Task description: Please read the records below and return each line holding the string "status".

Stored data entries:
┌──

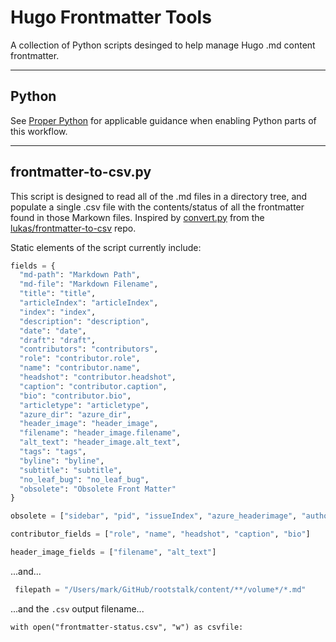 # Hugo Frontmatter Tools

A collection of Python scripts desinged to help manage Hugo .md content frontmatter.

---

## Python

See [Proper Python](https://blog.summittdweller.com/posts/2022/09/proper-python/) for applicable guidance when enabling Python parts of this workflow.  

---

## frontmatter-to-csv.py

This script is designed to read all of the .md files in a directory tree, and populate a single .csv file with the contents/status of all the frontmatter found in those Markown files.  Inspired by [convert.py](https://git.kucharczyk.xyz/lukas/frontmatter-to-csv/src/branch/main/frontmatter_to_csv/convert.py) from the [lukas/frontmatter-to-csv](https://git.kucharczyk.xyz/lukas/frontmatter-to-csv) repo.  

Static elements of the script currently include:

```python
fields = {
  "md-path": "Markdown Path",
  "md-file": "Markdown Filename",
  "title": "title",
  "articleIndex": "articleIndex",
  "index": "index",
  "description": "description",
  "date": "date",
  "draft": "draft",
  "contributors": "contributors",
  "role": "contributor.role",
  "name": "contributor.name",
  "headshot": "contributor.headshot",
  "caption": "contributor.caption",
  "bio": "contributor.bio",
  "articletype": "articletype",
  "azure_dir": "azure_dir",
  "header_image": "header_image",
  "filename": "header_image.filename",
  "alt_text": "header_image.alt_text",
  "tags": "tags",
  "byline": "byline",
  "subtitle": "subtitle",
  "no_leaf_bug": "no_leaf_bug",
  "obsolete": "Obsolete Front Matter"
}

obsolete = ["sidebar", "pid", "issueIndex", "azure_headerimage", "author", "azure_headshot", "authorbio", "headerimage"]

contributor_fields = ["role", "name", "headshot", "caption", "bio"]

header_image_fields = ["filename", "alt_text"]
```

...and...

```python
 filepath = "/Users/mark/GitHub/rootstalk/content/**/volume*/*.md"
```

...and the `.csv` output filename...

```
with open("frontmatter-status.csv", "w") as csvfile:
 ```

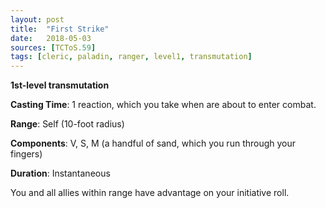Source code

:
 ```yaml
---
layout: post
title:  "First Strike"
date:   2018-05-03
sources: [TCToS.59]
tags: [cleric, paladin, ranger, level1, transmutation]
---
```


**1st-level transmutation**

**Casting Time**: 1 reaction, which you take when are about to enter combat.

**Range**: Self (10-foot radius)

**Components**: V, S, M (a handful of sand, which you run through your fingers)

**Duration**: Instantaneous

You and all allies within range have advantage on your initiative roll.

└──

Answer area:
This script is designed to read all of the .md files in a directory tree, and populate a single .csv file with the contents/status of all the frontmatter found in those Markown files.  Inspired by [convert.py](https://git.kucharczyk.xyz/lukas/frontmatter-to-csv/src/branch/main/frontmatter_to_csv/convert.py) from the [lukas/frontmatter-to-csv](https://git.kucharczyk.xyz/lukas/frontmatter-to-csv) repo.  
with open("frontmatter-status.csv", "w") as csvfile:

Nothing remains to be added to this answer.